Un tópico que sobresale dentro de este marco, por constituirse en una veta de análisis para estudios posteriores, es la ausencia de una identificación regional por parte de los ciudadanos que respondieron la encuesta. Hay dos explicaciones factibles a este fenómeno: la primera, que aunque desde el Decreto de 469 de 2003 Bogotá se piensa en articulación con la región, los pasos dados al respecto han sido modestos y han sufrido diversos contratiempos, como está sucediendo con el Regiotram del Norte.
La segunda, que tradicionalmente la capitalidad de Bogotá se vincula con la nación antes que con el departamento. La capital del país es también la capital de los cundinamarqueses, pero la percepción que se ha tenido de la urbe a lo largo de su historia tiende a homogeneizar a todos los colombianos, sin individualizarlos regionalmente.
Interesa recalcar, por último, que la tarea pendiente de la administración distrital en el ámbito patrimonial radica en lograr articular la planificación con la inclusión, en aras de garantizar la sostenibilidad.

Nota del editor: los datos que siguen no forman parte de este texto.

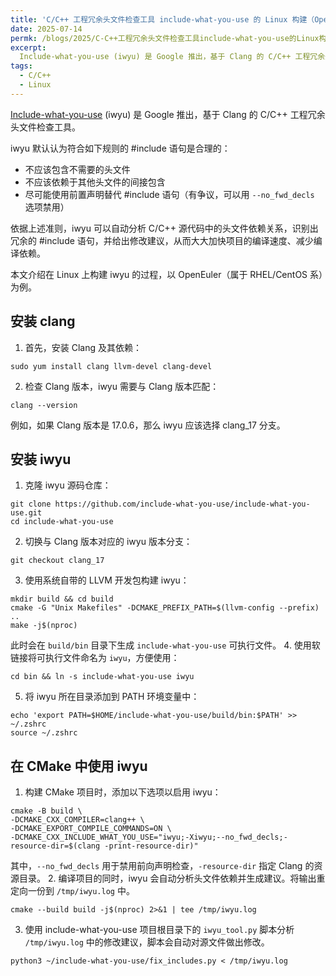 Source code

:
 ```yaml
---
title: 'C/C++ 工程冗余头文件检查工具 include-what-you-use 的 Linux 构建（OpenEuler/CentOS）'
date: 2025-07-14
permk: /blogs/2025/C-C++工程冗余头文件检查工具include-what-you-use的Linux构建
excerpt:
  Include-what-you-use (iwyu) 是 Google 推出，基于 Clang 的 C/C++ 工程冗余头文件检查工具。本文介绍在 Linux 上构建 iwyu 的过程，以 OpenEuler（属于 RHEL/CentOS 系）为例。 
tags:
  - C/C++
  - Linux
---
```


[Include-what-you-use](https://github.com/include-what-you-use/include-what-you-use) (iwyu) 是 Google 推出，基于 Clang 的 C/C++ 工程冗余头文件检查工具。

iwyu 默认认为符合如下规则的 #include 语句是合理的：

- 不应该包含不需要的头文件
- 不应该依赖于其他头文件的间接包含
- 尽可能使用前置声明替代 #include 语句（有争议，可以用 `--no_fwd_decls` 选项禁用）

依据上述准则，iwyu 可以自动分析 C/C++ 源代码中的头文件依赖关系，识别出冗余的 #include 语句，并给出修改建议，从而大大加快项目的编译速度、减少编译依赖。

本文介绍在 Linux 上构建 iwyu 的过程，以 OpenEuler（属于 RHEL/CentOS 系）为例。

## 安装 clang

1. 首先，安装 Clang 及其依赖：
  ```shell
  sudo yum install clang llvm-devel clang-devel
  ```
2. 检查 Clang 版本，iwyu 需要与 Clang 版本匹配：
  ```shell
  clang --version
  ```
  例如，如果 Clang 版本是 17.0.6，那么 iwyu 应该选择 clang_17 分支。

## 安装 iwyu

1. 克隆 iwyu 源码仓库：
  ```shell
  git clone https://github.com/include-what-you-use/include-what-you-use.git
  cd include-what-you-use
  ```
2. 切换与 Clang 版本对应的 iwyu 版本分支：
  ```shell
  git checkout clang_17
  ```
3. 使用系统自带的 LLVM 开发包构建 iwyu：
  ```shell
  mkdir build && cd build
  cmake -G "Unix Makefiles" -DCMAKE_PREFIX_PATH=$(llvm-config --prefix) ..
  make -j$(nproc)
  ```
  此时会在 `build/bin` 目录下生成 `include-what-you-use` 可执行文件。
4. 使用软链接将可执行文件命名为 `iwyu`，方便使用：
  ```shell
  cd bin && ln -s include-what-you-use iwyu
  ```
5. 将 iwyu 所在目录添加到 PATH 环境变量中：
  ```shell
  echo 'export PATH=$HOME/include-what-you-use/build/bin:$PATH' >> ~/.zshrc
  source ~/.zshrc
  ```

## 在 CMake 中使用 iwyu

1. 构建 CMake 项目时，添加以下选项以启用 iwyu：
  ```shell
  cmake -B build \
  -DCMAKE_CXX_COMPILER=clang++ \
  -DCMAKE_EXPORT_COMPILE_COMMANDS=ON \
  -DCMAKE_CXX_INCLUDE_WHAT_YOU_USE="iwyu;-Xiwyu;--no_fwd_decls;-resource-dir=$(clang -print-resource-dir)"
  ```
  其中，`--no_fwd_decls` 用于禁用前向声明检查，`-resource-dir` 指定 Clang 的资源目录。
2. 编译项目的同时，iwyu 会自动分析头文件依赖并生成建议。将输出重定向一份到 `/tmp/iwyu.log` 中。
  ```shell
  cmake --build build -j$(nproc) 2>&1 | tee /tmp/iwyu.log
  ```
3. 使用 include-what-you-use 项目根目录下的 `iwyu_tool.py` 脚本分析 `/tmp/iwyu.log` 中的修改建议，脚本会自动对源文件做出修改。
  ```shell
  python3 ~/include-what-you-use/fix_includes.py < /tmp/iwyu.log
  ``` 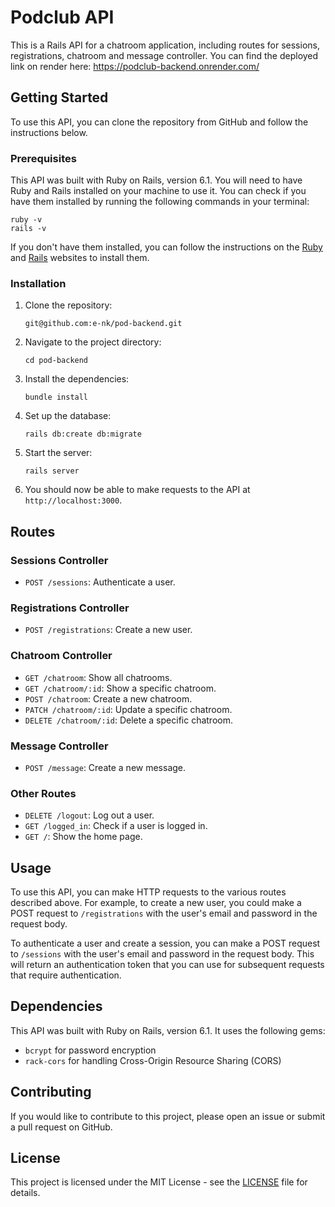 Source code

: 
# Podclub API

This is a Rails API for a chatroom application, including routes for sessions, registrations, chatroom and  message controller. You can find the deployed link on render here: https://podclub-backend.onrender.com/

## Getting Started

To use this API, you can clone the repository from GitHub and follow the instructions below. 

### Prerequisites

This API was built with Ruby on Rails, version 6.1. You will need to have Ruby and Rails installed on your machine to use it. You can check if you have them installed by running the following commands in your terminal:

```
ruby -v
rails -v
```

If you don't have them installed, you can follow the instructions on the [Ruby](https://www.ruby-lang.org/en/documentation/installation/) and [Rails](https://guides.rubyonrails.org/getting_started.html#creating-a-new-rails-project-installing-rails) websites to install them.

### Installation

1. Clone the repository:

   ```
   git@github.com:e-nk/pod-backend.git
   ```

2. Navigate to the project directory:

   ```
   cd pod-backend
   ```

3. Install the dependencies:

   ```
   bundle install
   ```

4. Set up the database:

   ```
   rails db:create db:migrate
   ```

5. Start the server:

   ```
   rails server
   ```

6. You should now be able to make requests to the API at `http://localhost:3000`.

## Routes

### Sessions Controller

- `POST /sessions`: Authenticate a user.

### Registrations Controller

- `POST /registrations`: Create a new user.

### Chatroom Controller

- `GET /chatroom`: Show all chatrooms.
- `GET /chatroom/:id`: Show a specific chatroom.
- `POST /chatroom`: Create a new chatroom.
- `PATCH /chatroom/:id`: Update a specific chatroom.
- `DELETE /chatroom/:id`: Delete a specific chatroom.

### Message Controller

- `POST /message`: Create a new message.
<!-- - `PATCH /message/:id`: Update a specific message.
- `DELETE /message/:id`: Delete a specific message.
- `POST /message/:id/reply`: Reply to a specific message.

### Admin Controller

- `GET /banned_users`: Show all banned users.
- `POST /ban_user`: Ban a user.
- `POST /unban_user`: Unban a user.

### Reports Controller

- `GET /reports`: Show all reports.
- `POST /reports`: Create a new report.
- `PATCH /reports/:id`: Update a specific report.
- `DELETE /reports/:id`: Delete a specific report. -->

### Other Routes

- `DELETE /logout`: Log out a user.
- `GET /logged_in`: Check if a user is logged in.
- `GET /`: Show the home page. 

## Usage

To use this API, you can make HTTP requests to the various routes described above. For example, to create a new user, you could make a POST request to `/registrations` with the user's email and password in the request body.  

To authenticate a user and create a session, you can make a POST request to `/sessions` with the user's email and password in the request body. This will return an authentication token that you can use for subsequent requests that require authentication.

## Dependencies

This API was built with Ruby on Rails, version 6.1. It uses the following gems:

- `bcrypt` for password encryption
- `rack-cors` for handling Cross-Origin Resource Sharing (CORS)

## Contributing

If you would like to contribute to this project, please open an issue or submit a pull request on GitHub. 

## License

This project is licensed under the MIT License - see the [LICENSE](LICENSE) file for details.
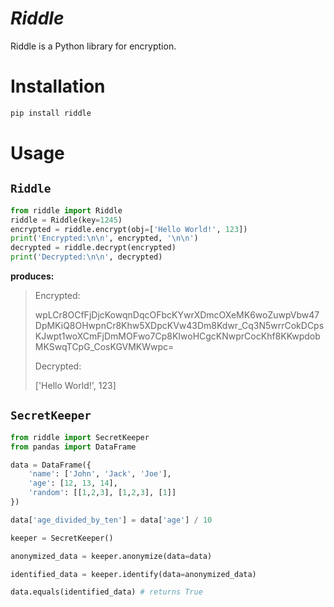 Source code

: # *Riddle*

Riddle is a Python library for encryption.

# Installation

```bash
pip install riddle
```

# Usage

## ``Riddle``
```python
from riddle import Riddle
riddle = Riddle(key=1245)
encrypted = riddle.encrypt(obj=['Hello World!', 123])
print('Encrypted:\n\n', encrypted, '\n\n')
decrypted = riddle.decrypt(encrypted)
print('Decrypted:\n\n', decrypted)
```

**produces:** 
> Encrypted:
>
> wpLCr8OCfFjDjcKowqnDqcOFbcKYwrXDmcOXeMK6woZuwpVbw47DpMKiQ8OHwpnCr8Khw5XDpcKVw43Dm8Kdwr_Cq3N5wrrCokDCpsKJwpt1woXCmFjDmMOFwo7Cp8KIwoHCgcKNwprCocKhf8KKwpdobMKSwqTCpG_CosKGVMKWwpc= 
>
> Decrypted:
>
> ['Hello World!', 123]
>

## ``SecretKeeper``
```python
from riddle import SecretKeeper
from pandas import DataFrame

data = DataFrame({
    'name': ['John', 'Jack', 'Joe'], 
    'age': [12, 13, 14], 
    'random': [[1,2,3], [1,2,3], [1]]
})

data['age_divided_by_ten'] = data['age'] / 10

keeper = SecretKeeper()

anonymized_data = keeper.anonymize(data=data)

identified_data = keeper.identify(data=anonymized_data)

data.equals(identified_data) # returns True
``` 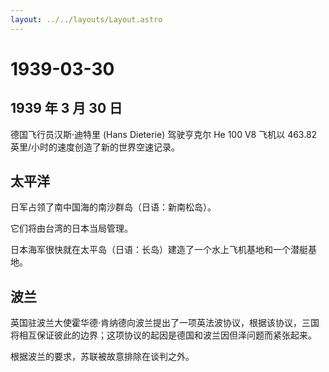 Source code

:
 ```yaml
---
layout: ../../layouts/Layout.astro
---
```


# 1939-03-30

## 1939 年 3 月 30 日

德国飞行员汉斯·迪特里 (Hans Dieterie) 驾驶亨克尔 He 100 V8 飞机以 463.82
英里/小时的速度创造了新的世界空速记录。

## 太平洋

日军占领了南中国海的南沙群岛（日语：新南松岛）。

它们将由台湾的日本当局管理。

日本海军很快就在太平岛（日语：长岛）建造了一个水上飞机基地和一个潜艇基地。

## 波兰

英国驻波兰大使霍华德·肯纳德向波兰提出了一项英法波协议，根据该协议，三国将相互保证彼此的边界；这项协议的起因是德国和波兰因但泽问题而紧张起来。

根据波兰的要求，苏联被故意排除在谈判之外。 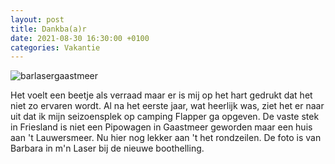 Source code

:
```yaml
---
layout: post
title: Dankba(a)r
date: 2021-08-30 16:30:00 +0100
categories: Vakantie
---
```


![barlasergaastmeer](https://prisse.net/barlasergaastmeer.jpg)

Het voelt een beetje als verraad maar er is mij op het hart gedrukt dat het niet zo ervaren wordt. Al na het eerste jaar, wat heerlijk was, ziet het er naar uit dat ik mijn seizoensplek op camping Flapper ga opgeven. De vaste stek in Friesland is niet een Pipowagen in Gaastmeer geworden maar een huis aan 't Lauwersmeer. Nu  hier nog lekker aan 't het rondzeilen. De foto is van Barbara in m'n Laser bij de nieuwe boothelling. 
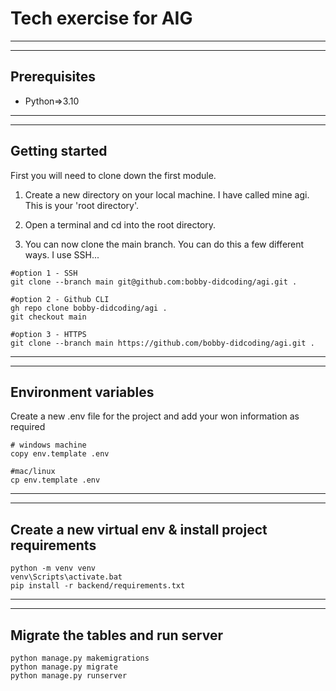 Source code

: # Tech exercise for AIG
***
***

## Prerequisites
- Python=>3.10

***
***

## Getting started
First you will need to clone down the first module.

1) Create a new directory on your local machine. I have called mine agi. This is your 'root directory'.

2) Open a terminal and cd into the root directory.

3) You can now clone the main branch. You can do this a few different ways. I use SSH...

```
#option 1 - SSH
git clone --branch main git@github.com:bobby-didcoding/agi.git .

#option 2 - Github CLI
gh repo clone bobby-didcoding/agi .
git checkout main

#option 3 - HTTPS
git clone --branch main https://github.com/bobby-didcoding/agi.git .
```

***
***

## Environment variables
Create a new .env file for the project and add your won information as required
```
# windows machine
copy env.template .env

#mac/linux
cp env.template .env
```

***
***

## Create a new virtual env & install project requirements

```
python -m venv venv
venv\Scripts\activate.bat
pip install -r backend/requirements.txt
```

***
***

## Migrate the tables and run server

```
python manage.py makemigrations
python manage.py migrate
python manage.py runserver
``` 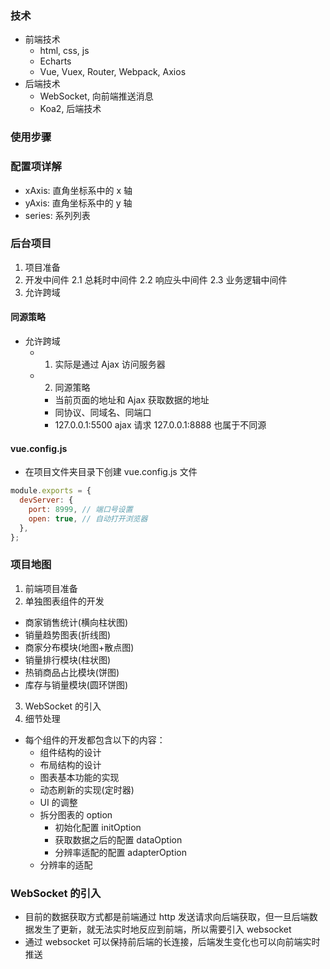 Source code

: ### 技术

- 前端技术
  - html, css, js
  - Echarts
  - Vue, Vuex, Router, Webpack, Axios
- 后端技术
  - WebSocket, 向前端推送消息
  - Koa2, 后端技术

### 使用步骤

 <!-- 
  1. 引入 echarts.js 文件
  2. 准备一个呈现图标的盒子
  3. 初始化echarts实例对象
  4. 准备配置项(主要)
  5. 将配置项设置给echarts实例对象
-->

### 配置项详解

- xAxis: 直角坐标系中的 x 轴
- yAxis: 直角坐标系中的 y 轴
- series: 系列列表

### 后台项目

1. 项目准备
2. 开发中间件
   2.1 总耗时中间件
   2.2 响应头中间件
   2.3 业务逻辑中间件
3. 允许跨域

#### 同源策略

- 允许跨域
  - 1. 实际是通过 Ajax 访问服务器
  - 2. 同源策略
    - 当前页面的地址和 Ajax 获取数据的地址
    - 同协议、同域名、同端口
    - 127.0.0.1:5500 ajax 请求 127.0.0.1:8888 也属于不同源

#### vue.config.js

- 在项目文件夹目录下创建 vue.config.js 文件

```javascript
module.exports = {
  devServer: {
    port: 8999, // 端口号设置
    open: true, // 自动打开浏览器
  },
};
```

### 项目地图

1. 前端项目准备
2. 单独图表组件的开发

- 商家销售统计(横向柱状图)
- 销量趋势图表(折线图)
- 商家分布模块(地图+散点图)
- 销量排行模块(柱状图)
- 热销商品占比模块(饼图)
- 库存与销量模块(圆环饼图)

3. WebSocket 的引入
4. 细节处理

- 每个组件的开发都包含以下的内容：
  - 组件结构的设计
  - 布局结构的设计
  - 图表基本功能的实现
  - 动态刷新的实现(定时器)
  - UI 的调整
  - 拆分图表的 option
    - 初始化配置 initOption
    - 获取数据之后的配置 dataOption
    - 分辨率适配的配置 adapterOption
  - 分辨率的适配

### WebSocket 的引入

- 目前的数据获取方式都是前端通过 http 发送请求向后端获取，但一旦后端数据发生了更新，就无法实时地反应到前端，所以需要引入 websocket
- 通过 websocket 可以保持前后端的长连接，后端发生变化也可以向前端实时推送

Las políticas públicas que se formulen, implemente y evalúen en lo concerniente al patrimonio cultural bogotano deben, indefectiblemente, crear escenarios de diálogo con la comunidad en los que ese enfoque inclusivo no solo se manifieste en promover el respeto a la diversidad cultural o en incentivar la participación local, sino también en estimular y difundir el conocimiento histórico de la ciudad, sin hacer una instrumentalización política de ello. Como se mostró en este artículo, en el medio capitalino todavía no se ha podido trascender el discurso retórico que exalta, pero que a la vez invisibiliza, la relación patrimonio cultural e identidad.